In May 2024, Features22 MinutesBy Ken KirkJune 18, 2024

He’s the ultimate ‘you won’t know until you give it a go’ type bloke who has never let the chance to write another chapter in his life book go by. Having hung up the keys – almost – on a fantastic career in trucks and other things, Ken Kirk has taken the time to share his time and tales.

Kiwi-born and raised

I was born in Picton in 1948. Dad worked at the Tory Channel whaling station at the head of the Marlborough Sounds, and I went to the station school in my primary school years and then onto secondary in Christchurch.

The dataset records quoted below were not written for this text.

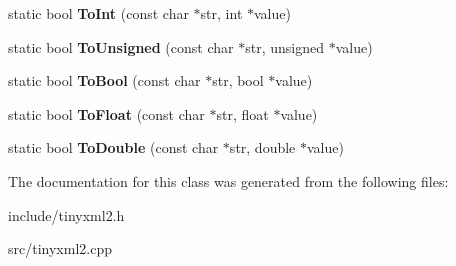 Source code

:\begin{DoxyCompactItemize}
\item 
\hypertarget{classtinyxml2_1_1_x_m_l_util_ad4df4023d11ee3fca9689c49b9707323}{}static bool {\bfseries To\+Int} (const char $\ast$str, int $\ast$value)\label{classtinyxml2_1_1_x_m_l_util_ad4df4023d11ee3fca9689c49b9707323}

\item 
\hypertarget{classtinyxml2_1_1_x_m_l_util_a210c8637d5eb4ce3d4625294af0efc2f}{}static bool {\bfseries To\+Unsigned} (const char $\ast$str, unsigned $\ast$value)\label{classtinyxml2_1_1_x_m_l_util_a210c8637d5eb4ce3d4625294af0efc2f}

\item 
\hypertarget{classtinyxml2_1_1_x_m_l_util_ae5b03e0a1ca5d42052a7ac540f7aa12a}{}static bool {\bfseries To\+Bool} (const char $\ast$str, bool $\ast$value)\label{classtinyxml2_1_1_x_m_l_util_ae5b03e0a1ca5d42052a7ac540f7aa12a}

\item 
\hypertarget{classtinyxml2_1_1_x_m_l_util_a399e71edb5f29d61ea81d91ee0332bb9}{}static bool {\bfseries To\+Float} (const char $\ast$str, float $\ast$value)\label{classtinyxml2_1_1_x_m_l_util_a399e71edb5f29d61ea81d91ee0332bb9}

\item 
\hypertarget{classtinyxml2_1_1_x_m_l_util_ad8f75ac140fb19c1c6e164a957c4cd53}{}static bool {\bfseries To\+Double} (const char $\ast$str, double $\ast$value)\label{classtinyxml2_1_1_x_m_l_util_ad8f75ac140fb19c1c6e164a957c4cd53}

\end{DoxyCompactItemize}


The documentation for this class was generated from the following files\+:\begin{DoxyCompactItemize}
\item 
include/tinyxml2.\+h\item 
src/tinyxml2.\+cpp\end{DoxyCompactItemize}
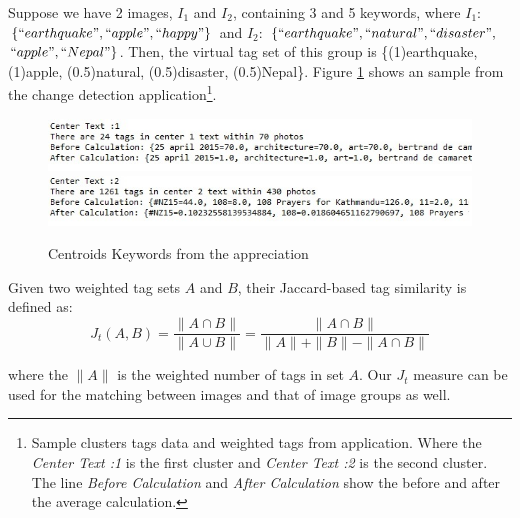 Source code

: \documentclass[runningheads,a4paper]{llncs}
\begin{document}
Suppose we have 2 images, $I_1$ and $I_2$, containing 3 and 5 keywords, where $I_1$: $\{``earthquake",``apple",``happy"\}$ and $I_2$: $\{``earthquake",``natural",``disaster",$ $``apple",``Nepal"\}$. Then, the virtual tag set of this group is \{(1)earthquake, (1)apple, (0.5)natural, (0.5)disaster, (0.5)Nepal\}. Figure \ref{fig:centroid} shows an sample from the change detection application{\footnote {Sample clusters tags data and weighted tags from application. Where the \textit{Center Text :1} is the first cluster and \textit{Center Text :2} is the second cluster. The line \textit{Before Calculation} and \textit{After Calculation} show the before and after the average calculation.}}.
\begin{figure}[h]
	\centering\vspace{-8ex}
	\includegraphics[width=50cm,bb=0 0 1820 73]{centroid.jpg}\vspace{-4ex}
	\includegraphics[width=50cm,bb=0 0 1820 73]{centroid2.jpg}\vspace{-4ex}
	\caption{Centroids Keywords from the appreciation}\label{fig:centroid}
\end{figure}

Given two weighted tag sets $A$ and $B$, their Jaccard-based tag similarity is defined as:
\begin{equation}\label{eq:JAAAAC}
 J_t(A,B) = \frac{\|A\cap B\|}{\|A\cup B\|} = \frac{\|A\cap B\|}{\|A\|+\|B\|-\|A\cap B\|}
\end{equation}


\noindent where the $\|A\|$ is the weighted number of tags in set $A$. Our $J_t$ measure can be used for the matching between images and that of image groups as well.
\end{document}
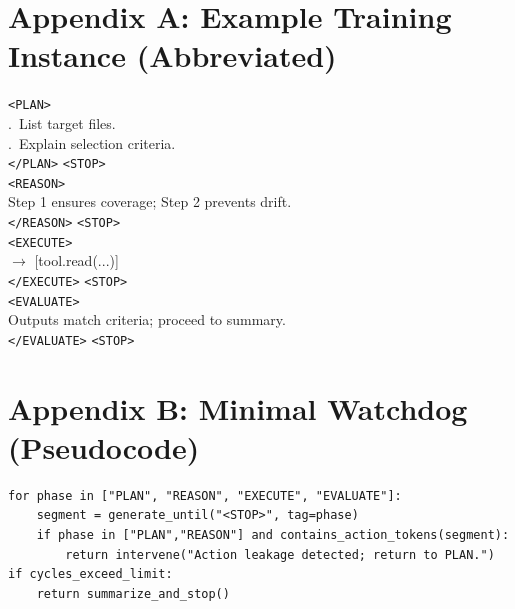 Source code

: \documentclass[11pt]{article}
\begin{document}
\section*{Appendix A: Example Training Instance (Abbreviated)}
\noindent\texttt{<PLAN>}\\
.~List target files.\\
.~Explain selection criteria.\\
\texttt{</PLAN>} \texttt{<STOP>}\\
\texttt{<REASON>}\\
\quad Step 1 ensures coverage; Step 2 prevents drift.\\
\texttt{</REASON>} \texttt{<STOP>}\\
\texttt{<EXECUTE>}\\
 $\rightarrow$ [tool.read(...)]\\
\texttt{</EXECUTE>} \texttt{<STOP>}\\
\texttt{<EVALUATE>}\\
\quad Outputs match criteria; proceed to summary.\\
\texttt{</EVALUATE>} \texttt{<STOP>}

\section*{Appendix B: Minimal Watchdog (Pseudocode)}
\begin{verbatim}
for phase in ["PLAN", "REASON", "EXECUTE", "EVALUATE"]:
    segment = generate_until("<STOP>", tag=phase)
    if phase in ["PLAN","REASON"] and contains_action_tokens(segment):
        return intervene("Action leakage detected; return to PLAN.")
if cycles_exceed_limit:
    return summarize_and_stop()
\end{verbatim}
\end{document}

In May 1962, I got expelled from college at the age of 14 and a half. Mum wanted me to try another school, but I wasn’t interested. I found myself a job with one of the vegetable markets in Christchurch working as an offsider on their case yard trucks. After I had been there a few weeks, the two drivers I was working with took a shine to me because I was a willing worker and listened to what I was told. After a few weeks of me asking questions about driving the trucks, these two men, Don and Bill, who I will be forever grateful to, asked me if I wanted to learn to drive. Of course, I said ‘yes please!’

Runner-up truck of the show.

They laid out the rules and made it very clear that if I stopped listening, the lessons would stop. I listened and they spent the next five months teaching me how to load and drive a truck the right way, as they put it. I have carried that teaching with me all through my driving life.

Mum finally talked me into going back to school and finishing the fourth form, which I did in December that same year, but I left once that was done. We moved from Christchurch back to Picton where I found a job working for a cable-laying contractor in Blenheim.

This was about February 1964 – I was just a kid labourer until the day the truck driver didn’t turn up for work. We had two trucks. The boss drove one and the truck driver drove the other. After a lot of ringing around he came out and said to the other labourer and I that there wouldn’t be any work that day because we didn’t have a driver for the truck that carried the ditch-digger.

“I can drive it,” I said.

“What do you mean, you’re only 16,” he said.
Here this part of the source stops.